→ What you are asked to do
Reply with nothing but the number of lines in the data below where the word "mainnet" occurs.

→ Records drawn from a dataset
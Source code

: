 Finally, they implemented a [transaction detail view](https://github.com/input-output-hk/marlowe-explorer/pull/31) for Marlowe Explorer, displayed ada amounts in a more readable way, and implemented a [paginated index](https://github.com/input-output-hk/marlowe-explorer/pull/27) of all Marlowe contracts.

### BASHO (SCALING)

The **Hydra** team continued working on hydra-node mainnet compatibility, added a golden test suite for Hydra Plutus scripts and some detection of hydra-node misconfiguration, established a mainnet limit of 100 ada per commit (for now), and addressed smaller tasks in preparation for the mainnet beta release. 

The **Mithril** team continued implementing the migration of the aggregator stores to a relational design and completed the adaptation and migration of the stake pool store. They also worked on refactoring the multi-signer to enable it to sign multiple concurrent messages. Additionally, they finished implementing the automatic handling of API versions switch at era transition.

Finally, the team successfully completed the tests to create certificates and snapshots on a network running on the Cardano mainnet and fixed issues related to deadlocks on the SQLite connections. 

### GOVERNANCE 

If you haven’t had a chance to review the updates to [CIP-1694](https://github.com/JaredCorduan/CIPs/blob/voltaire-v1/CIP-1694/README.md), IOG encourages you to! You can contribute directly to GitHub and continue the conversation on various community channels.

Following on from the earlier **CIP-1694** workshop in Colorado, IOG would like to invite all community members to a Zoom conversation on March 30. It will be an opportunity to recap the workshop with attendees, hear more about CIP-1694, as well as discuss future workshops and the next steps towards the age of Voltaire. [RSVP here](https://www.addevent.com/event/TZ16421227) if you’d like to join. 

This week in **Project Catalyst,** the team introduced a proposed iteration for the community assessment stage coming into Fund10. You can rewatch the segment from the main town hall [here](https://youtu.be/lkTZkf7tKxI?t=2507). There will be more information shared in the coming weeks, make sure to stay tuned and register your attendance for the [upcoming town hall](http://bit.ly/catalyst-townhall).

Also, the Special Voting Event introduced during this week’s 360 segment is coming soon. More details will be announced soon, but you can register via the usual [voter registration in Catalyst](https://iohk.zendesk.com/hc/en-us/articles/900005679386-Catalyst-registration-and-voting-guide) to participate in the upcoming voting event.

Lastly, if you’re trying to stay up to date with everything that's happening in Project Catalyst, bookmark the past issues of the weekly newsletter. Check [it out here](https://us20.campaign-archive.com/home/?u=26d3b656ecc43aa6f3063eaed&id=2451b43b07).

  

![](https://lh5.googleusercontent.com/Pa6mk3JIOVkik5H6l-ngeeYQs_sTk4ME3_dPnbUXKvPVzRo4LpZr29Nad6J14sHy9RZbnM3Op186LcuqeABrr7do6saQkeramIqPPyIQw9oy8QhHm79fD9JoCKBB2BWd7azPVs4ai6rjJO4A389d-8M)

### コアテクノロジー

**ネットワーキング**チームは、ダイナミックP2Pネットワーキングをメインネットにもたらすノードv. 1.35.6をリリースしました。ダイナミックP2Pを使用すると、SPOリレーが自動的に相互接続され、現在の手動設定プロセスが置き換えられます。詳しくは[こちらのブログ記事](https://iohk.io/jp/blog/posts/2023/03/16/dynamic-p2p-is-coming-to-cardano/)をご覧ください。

→ Reply to the task
2